[The problem]
Whenever the word "while" turns up in a line below, that line should be copied.

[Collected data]
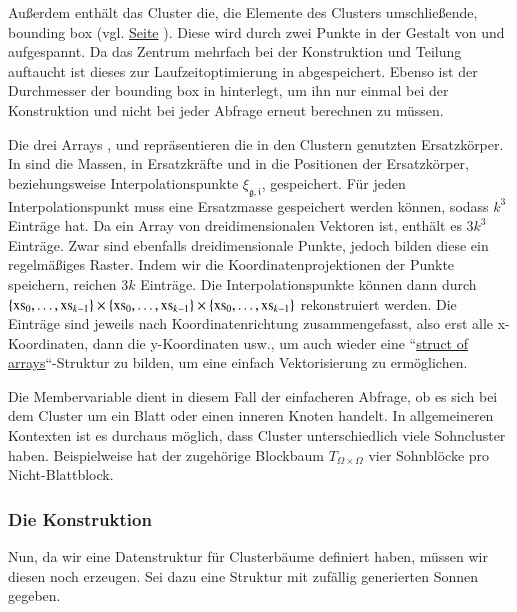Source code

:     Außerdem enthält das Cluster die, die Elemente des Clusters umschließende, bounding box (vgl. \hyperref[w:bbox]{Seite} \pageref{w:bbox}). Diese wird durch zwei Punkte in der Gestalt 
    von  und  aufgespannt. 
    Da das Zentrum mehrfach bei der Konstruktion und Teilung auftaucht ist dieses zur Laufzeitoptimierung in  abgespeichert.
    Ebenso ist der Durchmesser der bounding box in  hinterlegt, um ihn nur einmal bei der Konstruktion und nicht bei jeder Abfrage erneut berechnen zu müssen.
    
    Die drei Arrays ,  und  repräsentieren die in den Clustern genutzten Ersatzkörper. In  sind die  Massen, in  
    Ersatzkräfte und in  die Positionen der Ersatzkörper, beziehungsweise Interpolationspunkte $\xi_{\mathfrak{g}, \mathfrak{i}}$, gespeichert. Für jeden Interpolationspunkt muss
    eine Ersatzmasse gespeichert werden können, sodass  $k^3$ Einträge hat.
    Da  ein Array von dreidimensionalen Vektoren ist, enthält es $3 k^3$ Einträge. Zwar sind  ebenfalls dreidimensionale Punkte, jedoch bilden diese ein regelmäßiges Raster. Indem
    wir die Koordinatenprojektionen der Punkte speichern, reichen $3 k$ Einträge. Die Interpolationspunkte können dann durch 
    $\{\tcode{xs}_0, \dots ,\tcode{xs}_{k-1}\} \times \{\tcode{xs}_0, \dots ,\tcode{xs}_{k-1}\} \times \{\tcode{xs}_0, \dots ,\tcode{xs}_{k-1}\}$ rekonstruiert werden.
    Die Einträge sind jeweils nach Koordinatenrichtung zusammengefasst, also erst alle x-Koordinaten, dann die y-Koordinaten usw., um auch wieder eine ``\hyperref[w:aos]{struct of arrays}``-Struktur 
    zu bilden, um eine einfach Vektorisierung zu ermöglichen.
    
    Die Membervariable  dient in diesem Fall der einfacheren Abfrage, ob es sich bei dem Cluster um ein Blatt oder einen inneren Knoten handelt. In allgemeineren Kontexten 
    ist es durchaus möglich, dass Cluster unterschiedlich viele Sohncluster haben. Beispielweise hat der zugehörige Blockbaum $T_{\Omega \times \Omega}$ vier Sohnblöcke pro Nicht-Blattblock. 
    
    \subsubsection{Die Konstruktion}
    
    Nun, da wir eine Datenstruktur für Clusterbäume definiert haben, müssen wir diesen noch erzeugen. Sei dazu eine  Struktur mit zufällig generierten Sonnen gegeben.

==

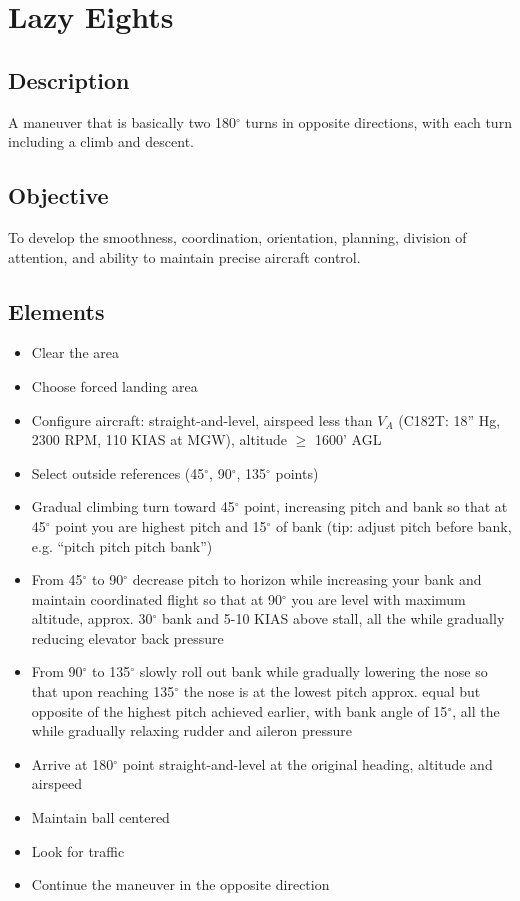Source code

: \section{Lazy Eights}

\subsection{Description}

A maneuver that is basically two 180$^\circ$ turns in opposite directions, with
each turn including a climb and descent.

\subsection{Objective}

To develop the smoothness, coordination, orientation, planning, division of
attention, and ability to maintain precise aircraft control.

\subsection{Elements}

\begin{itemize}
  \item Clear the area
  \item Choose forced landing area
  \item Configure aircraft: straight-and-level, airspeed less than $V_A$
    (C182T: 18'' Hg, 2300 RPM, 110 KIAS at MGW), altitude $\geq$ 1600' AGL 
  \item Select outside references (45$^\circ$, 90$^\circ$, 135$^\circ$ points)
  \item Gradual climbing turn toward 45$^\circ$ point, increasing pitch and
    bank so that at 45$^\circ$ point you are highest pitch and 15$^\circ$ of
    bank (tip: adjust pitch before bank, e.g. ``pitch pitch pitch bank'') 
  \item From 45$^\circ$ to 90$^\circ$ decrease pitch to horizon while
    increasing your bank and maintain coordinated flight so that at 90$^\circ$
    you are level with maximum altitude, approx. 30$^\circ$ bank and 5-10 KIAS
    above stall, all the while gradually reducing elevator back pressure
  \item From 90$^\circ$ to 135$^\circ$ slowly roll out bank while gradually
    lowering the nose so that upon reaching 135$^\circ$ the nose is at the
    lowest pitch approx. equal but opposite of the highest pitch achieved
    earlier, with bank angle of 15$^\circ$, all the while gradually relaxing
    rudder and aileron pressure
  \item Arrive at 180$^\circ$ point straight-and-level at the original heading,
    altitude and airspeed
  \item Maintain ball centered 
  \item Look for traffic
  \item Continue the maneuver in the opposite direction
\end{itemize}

---

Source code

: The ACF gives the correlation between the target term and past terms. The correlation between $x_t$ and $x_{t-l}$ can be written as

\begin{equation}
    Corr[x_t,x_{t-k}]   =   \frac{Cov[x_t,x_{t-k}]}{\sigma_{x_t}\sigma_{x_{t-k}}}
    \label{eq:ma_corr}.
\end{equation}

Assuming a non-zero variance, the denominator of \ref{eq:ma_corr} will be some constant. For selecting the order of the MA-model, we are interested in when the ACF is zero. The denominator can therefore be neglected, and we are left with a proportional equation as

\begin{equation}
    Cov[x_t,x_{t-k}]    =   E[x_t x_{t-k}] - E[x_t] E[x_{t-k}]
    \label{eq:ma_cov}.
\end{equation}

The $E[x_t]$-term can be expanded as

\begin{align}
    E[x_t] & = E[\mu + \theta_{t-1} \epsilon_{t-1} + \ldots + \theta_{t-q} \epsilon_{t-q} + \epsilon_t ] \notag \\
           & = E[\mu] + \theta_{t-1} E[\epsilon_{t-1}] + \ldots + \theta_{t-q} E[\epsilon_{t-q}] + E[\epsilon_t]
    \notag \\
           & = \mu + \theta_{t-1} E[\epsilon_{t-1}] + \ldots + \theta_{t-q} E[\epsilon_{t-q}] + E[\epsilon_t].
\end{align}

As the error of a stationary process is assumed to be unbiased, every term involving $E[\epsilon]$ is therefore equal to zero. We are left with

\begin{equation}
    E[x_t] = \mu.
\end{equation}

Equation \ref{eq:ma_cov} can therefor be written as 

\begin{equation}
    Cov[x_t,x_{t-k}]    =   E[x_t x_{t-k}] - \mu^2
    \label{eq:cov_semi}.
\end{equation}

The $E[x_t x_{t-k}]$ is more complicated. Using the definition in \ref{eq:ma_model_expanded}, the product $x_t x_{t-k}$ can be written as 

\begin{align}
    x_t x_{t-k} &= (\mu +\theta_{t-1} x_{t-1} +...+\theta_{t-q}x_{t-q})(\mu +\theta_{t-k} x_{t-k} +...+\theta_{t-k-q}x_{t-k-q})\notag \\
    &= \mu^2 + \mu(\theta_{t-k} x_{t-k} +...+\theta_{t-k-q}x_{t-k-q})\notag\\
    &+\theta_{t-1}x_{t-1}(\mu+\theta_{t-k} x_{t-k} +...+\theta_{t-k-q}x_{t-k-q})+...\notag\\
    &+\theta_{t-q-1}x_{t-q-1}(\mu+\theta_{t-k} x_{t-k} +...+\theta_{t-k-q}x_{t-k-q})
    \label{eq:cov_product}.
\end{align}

[Solution to this exercise]
  \item From 45$^\circ$ to 90$^\circ$ decrease pitch to horizon while
    above stall, all the while gradually reducing elevator back pressure
  \item From 90$^\circ$ to 135$^\circ$ slowly roll out bank while gradually
    earlier, with bank angle of 15$^\circ$, all the while gradually relaxing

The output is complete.